Posted: March 18, 2011 in Data Journalism, My Data Journey
Tags: , ,

This week the Pew Research Center’s Project for Excellence in Journalism released its annual State of the Media Report. The findings are based on American media, which is the same species as the UK media but of a different tribe. Nevertheless, I think a lot of the findings ring true for the media sector here.

Unsurprisingly, newspapers are still in crisis and migration to the web gathered speed. But what struck me is the acknowledgement of what I’ve been realising since I started in the media around two years ago:

In the 20th century, the news media thrived by being the intermediary others needed to reach customers. In the 21st, increasingly there is a new intermediary: Software programmers, content aggregators and device makers control access to the public. The news industry, late to adapt and culturally more tied to content creation than engineering, finds itself more a follower than leader shaping its business.

The ideology which has kept the media industry bolstered as a self-regulating trade rather than a profession has crumbled. That is, news organizations are no longer the gatekeepers of information. Yes, the industry has changed. The market has changed. The users have changed. But what is key, which news organizations are frightened to admit, is that we are no longer gatekeepers. Journalism has lost its identity.

The report talks about data in the form of information on consumption. How, why and through what are people getting news. That’s no longer in the hands of the news organizations. We know this. We might not know what to do about it but we accept the reality.

What we haven’t accepted is that this is happening to the very substance on which we work, not just to the medium. We now have the community, formerly known as the audience. We now have the data, formerly known as information. And as a result we now have the platform, formerly known as the media.

What the social web has done is build a platform where users construct their own information gates. I didn’t realise this at the time, but that is what I was doing when I was exploring the web as a newsgathering tool. My media is what I’ve managed to create by social searching the web for applications and cultivating my data sources. Because I had access to the wires service, I found that not only was I able to be ahead of them on many occasions but the reality I was able to construct was a lot richer.

A tweet that recently got quite a bit of traction among the SXSW audience, was  this one:

@robinsloan The way to cover big news in 2011 is not “here’s what happened”. It’s “here’s how to follow the story”.

Because information is being made into data it can be uploaded, linked and shared. And because social media is making money at an alarming rate (more so than mainstream), it’s becoming easy for people to take information into their own hands and become gatekeepers.

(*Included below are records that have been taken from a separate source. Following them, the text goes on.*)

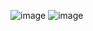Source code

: ![image](https://github.com/luisgomes2002/SORRISO-DE-CRIAN-A/assets/85139913/1980a618-529e-467a-99fb-47dbe517d406)
![image](https://github.com/luisgomes2002/SORRISO-DE-CRIAN-A/assets/85139913/f58df508-b52b-41fd-b6ef-41e0145ab3be)
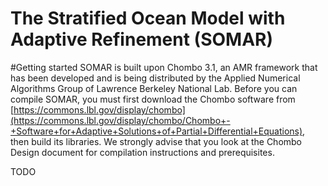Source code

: The Stratified Ocean Model with Adaptive Refinement (SOMAR)
=====

#Getting started
SOMAR is built upon Chombo 3.1, an AMR framework that has been developed and is being distributed by the Applied Numerical Algorithms Group of Lawrence Berkeley National Lab. Before you can compile SOMAR, you must first download the Chombo software from [https://commons.lbl.gov/display/chombo](https://commons.lbl.gov/display/chombo/Chombo+-+Software+for+Adaptive+Solutions+of+Partial+Differential+Equations), then build its libraries. We strongly advise that you look at the Chombo Design document for compilation instructions and prerequisites.

TODO

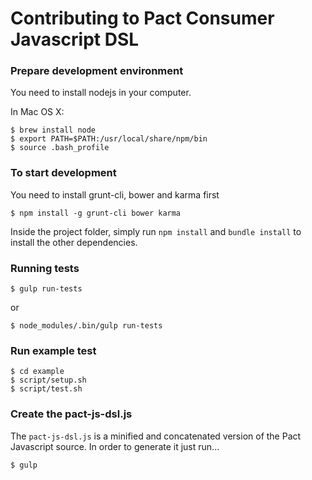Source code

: # Contributing to Pact Consumer Javascript DSL

### Prepare development environment

You need to install nodejs in your computer.

In Mac OS X:

    $ brew install node
    $ export PATH=$PATH:/usr/local/share/npm/bin
    $ source .bash_profile

### To start development

You need to install grunt-cli, bower and karma first

    $ npm install -g grunt-cli bower karma

Inside the project folder, simply run `npm install` and `bundle install` to install the other dependencies.

### Running tests

    $ gulp run-tests

or

    $ node_modules/.bin/gulp run-tests

### Run example test

    $ cd example
    $ script/setup.sh
    $ script/test.sh

### Create the pact-js-dsl.js

The `pact-js-dsl.js` is a minified and concatenated version of the Pact Javascript source. In order to generate it just run...

    $ gulp
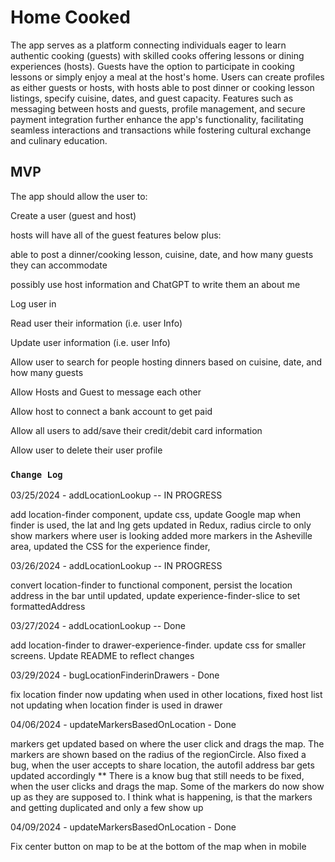 # Home Cooked

The app serves as a platform connecting individuals eager to learn authentic cooking (guests) with skilled cooks offering lessons or dining experiences (hosts). Guests have the option to participate in cooking lessons or simply enjoy a meal at the host's home. Users can create profiles as either guests or hosts, with hosts able to post dinner or cooking lesson listings, specify cuisine, dates, and guest capacity. Features such as messaging between hosts and guests, profile management, and secure payment integration further enhance the app's functionality, facilitating seamless interactions and transactions while fostering cultural exchange and culinary education.

## MVP

The app should allow the user to:

Create a user (guest and host)

hosts will have all of the guest features below plus:

able to post a dinner/cooking lesson, cuisine, date, and how many guests they can accommodate

possibly use host information and ChatGPT to write them an about me

Log user in

Read user their information (i.e. user Info)

Update user information (i.e. user Info)

Allow user to search for people hosting dinners based on cuisine, date, and how many guests

Allow Hosts and Guest to message each other

Allow host to connect a bank account to get paid

Allow all users to add/save their credit/debit card information

Allow user to delete their user profile

### `Change Log`

03/25/2024 - addLocationLookup -- IN PROGRESS

add location-finder component, update css, update Google map when finder is used, the lat and lng gets updated in Redux, radius circle to only show markers where user is looking
added more markers in the Asheville area, updated the CSS for the experience finder,

03/26/2024 - addLocationLookup -- IN PROGRESS

convert location-finder to functional component, persist the location address in the bar until updated, update experience-finder-slice to set formattedAddress

03/27/2024 - addLocationLookup -- Done

add location-finder to drawer-experience-finder. update css for smaller screens. Update README to reflect changes

03/29/2024 - bugLocationFinderinDrawers - Done

fix location finder now updating when used in other locations, fixed host list not updating when location finder is used in drawer

04/06/2024 - updateMarkersBasedOnLocation - Done

markers get updated based on where the user click and drags the map. The markers are shown based on the radius of the regionCircle. Also fixed a bug, when the user accepts to share location, the autofil address bar gets updated accordingly
\*\* There is a know bug that still needs to be fixed, when the user clicks and drags the map. Some of the markers do now show up as they are supposed to. I think what is happening, is that the markers and getting duplicated and only a few show up

04/09/2024 - updateMarkersBasedOnLocation - Done

Fix center button on map to be at the bottom of the map when in mobile

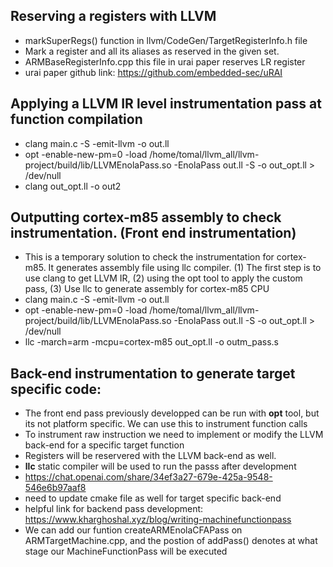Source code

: ## Reserving a registers with LLVM
- markSuperRegs() function in llvm/CodeGen/TargetRegisterInfo.h file
- Mark a register and all its aliases as reserved in the given set.
- ARMBaseRegisterInfo.cpp this file in urai paper reserves LR register
- urai paper github link: https://github.com/embedded-sec/uRAI


## Applying a LLVM IR level instrumentation pass at function compilation 
 - clang main.c -S -emit-llvm -o out.ll
 - opt -enable-new-pm=0 -load /home/tomal/llvm_all/llvm-project/build/lib/LLVMEnolaPass.so -EnolaPass out.ll -S -o out_opt.ll > /dev/null
 - clang out_opt.ll -o out2



## Outputting cortex-m85 assembly to check instrumentation. (Front end instrumentation)
 - This is a temporary solution to check the instrumentation for cortex-m85. It generates assembly file using llc compiler. (1) The first step is to use clang to get LLVM IR, (2) using the opt tool to apply the custom pass, (3) Use llc to generate assembly for cortex-m85 CPU
 - clang main.c -S -emit-llvm -o out.ll
 - opt -enable-new-pm=0 -load /home/tomal/llvm_all/llvm-project/build/lib/LLVMEnolaPass.so -EnolaPass out.ll -S -o out_opt.ll > /dev/null
 - llc -march=arm -mcpu=cortex-m85 out_opt.ll -o outm_pass.s

## Back-end instrumentation to generate target specific code:
- The front end pass previously developped can be run with **opt** tool, but its not platform specific. We can use this to instrument function calls
- To instrument raw instruction we need to implement or modify the LLVM back-end for a specific target function
- Registers will be reservered with the LLVM back-end as well.
- **llc** static compiler will be used to run the passs after development
- https://chat.openai.com/share/34ef3a27-679e-425a-9548-546e6b97aaf8
- need to update cmake file as well for target specific back-end
- helpful link for backend pass development: https://www.kharghoshal.xyz/blog/writing-machinefunctionpass
- We can add our funtion createARMEnolaCFAPass on ARMTargetMachine.cpp, and the postion of addPass() denotes at what stage our MachineFunctionPass will be executed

Maybe it’s time for the media to start looking at data platforms as a new substance to use for reporting. That’s what I’m hoping to be about.

  1. asouthby says:

    I am a Communication and Media undergraduate at Bournemouth University, and I’ve been looking into the growing influence of social media on professional journalistic practices. I was wondering if you had any opinions on whether reliance on social media can be considered to trivialise reporting, in the sense of being driven by SEO-based headlines, increasingly emotive or colloquial (and thus attention-grabbing) tweets and statuses, and the emphasis of the audience’s active role in providing and processing information. Or would you consider this approach a form of journalistic snobbery?
    Many thanks for any help.

    • nicolahughes says:

      I’m very glad you asked. I’m giving a talk at News Rewired where I plan on saying ‘Now you know how it’s done, don’t do it!’. I’m exploring building platforms for journalists and not just hijacking social media ones. I left my last job because I found the ‘And this is what Joe Blogs said on twitter; And this is what’s popular on twitter, etc’ nature of social media reporting uninformative. Above all it is lazy journalism that has no news value whatsoever. Becoming a slave to a platform is bad for journalism. But it’s being done because management feels they have to embrace new media. The only way they know how is to mediate, copy and paste. They are confused and lost by new media because they still see themselves as information gatekeepers. It’s not just journalists but top management that need to start thinking not ‘What can we write/film/record?’ but ‘What can we building?’ Ultimately, ‘How can we add value to the data platform where this news resides?’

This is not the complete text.